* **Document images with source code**
----------

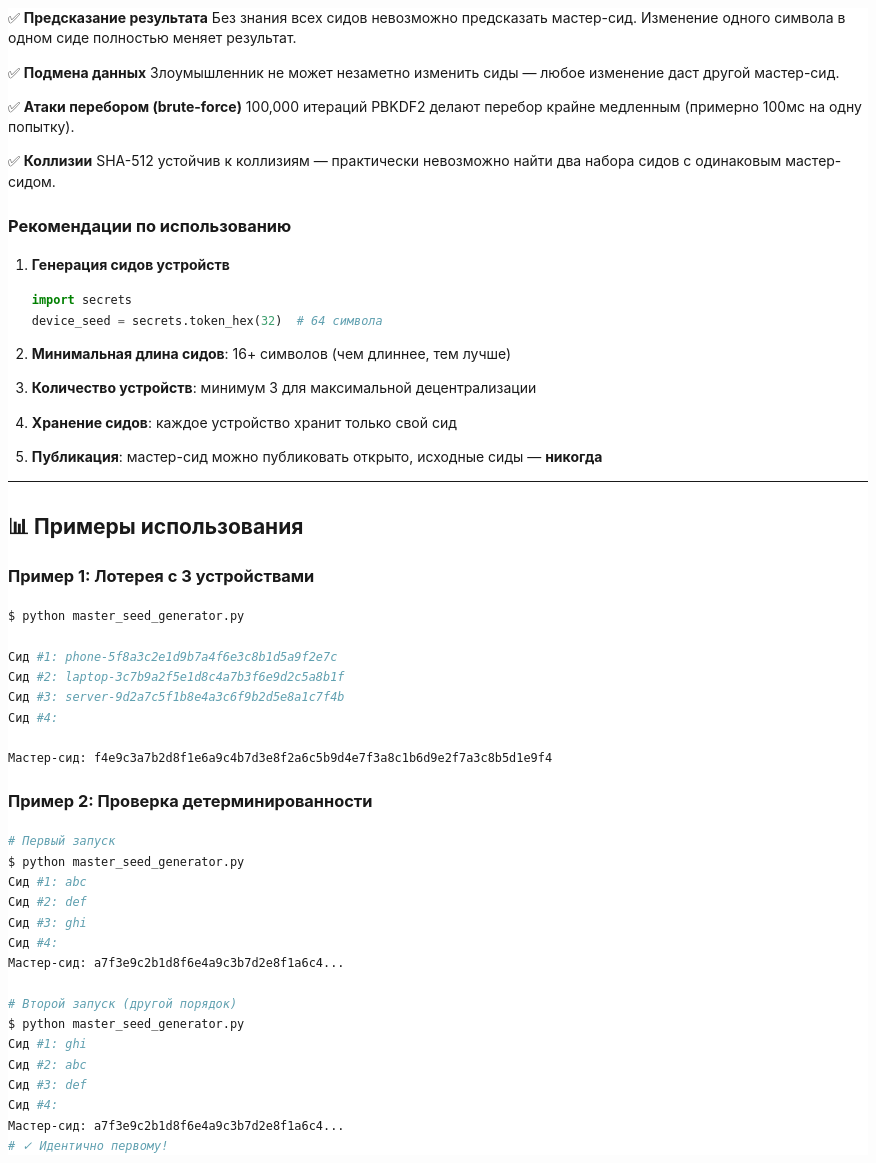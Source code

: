 ✅ **Предсказание результата**
Без знания всех сидов невозможно предсказать мастер-сид. Изменение одного символа в одном сиде полностью меняет результат.

✅ **Подмена данных**
Злоумышленник не может незаметно изменить сиды — любое изменение даст другой мастер-сид.

✅ **Атаки перебором (brute-force)**
100,000 итераций PBKDF2 делают перебор крайне медленным (примерно 100мс на одну попытку).

✅ **Коллизии**
SHA-512 устойчив к коллизиям — практически невозможно найти два набора сидов с одинаковым мастер-сидом.

### Рекомендации по использованию

1. **Генерация сидов устройств**

    ```python
    import secrets
    device_seed = secrets.token_hex(32)  # 64 символа
    ```

2. **Минимальная длина сидов**: 16+ символов (чем длиннее, тем лучше)

3. **Количество устройств**: минимум 3 для максимальной децентрализации

4. **Хранение сидов**: каждое устройство хранит только свой сид

5. **Публикация**: мастер-сид можно публиковать открыто, исходные сиды — **никогда**

---

## 📊 Примеры использования

### Пример 1: Лотерея с 3 устройствами

```bash
$ python master_seed_generator.py

Сид #1: phone-5f8a3c2e1d9b7a4f6e3c8b1d5a9f2e7c
Сид #2: laptop-3c7b9a2f5e1d8c4a7b3f6e9d2c5a8b1f
Сид #3: server-9d2a7c5f1b8e4a3c6f9b2d5e8a1c7f4b
Сид #4:

Мастер-сид: f4e9c3a7b2d8f1e6a9c4b7d3e8f2a6c5b9d4e7f3a8c1b6d9e2f7a3c8b5d1e9f4
```

### Пример 2: Проверка детерминированности

```bash
# Первый запуск
$ python master_seed_generator.py
Сид #1: abc
Сид #2: def
Сид #3: ghi
Сид #4:
Мастер-сид: a7f3e9c2b1d8f6e4a9c3b7d2e8f1a6c4...

# Второй запуск (другой порядок)
$ python master_seed_generator.py
Сид #1: ghi
Сид #2: abc
Сид #3: def
Сид #4:
Мастер-сид: a7f3e9c2b1d8f6e4a9c3b7d2e8f1a6c4...
# ✓ Идентично первому!
```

----------

* **EXERCISE**
Could you return the lines in the entries above that contain "secrets"?

* **WORKED SOLUTION**
    import secrets
    device_seed = secrets.token_hex(32)  # 64 символа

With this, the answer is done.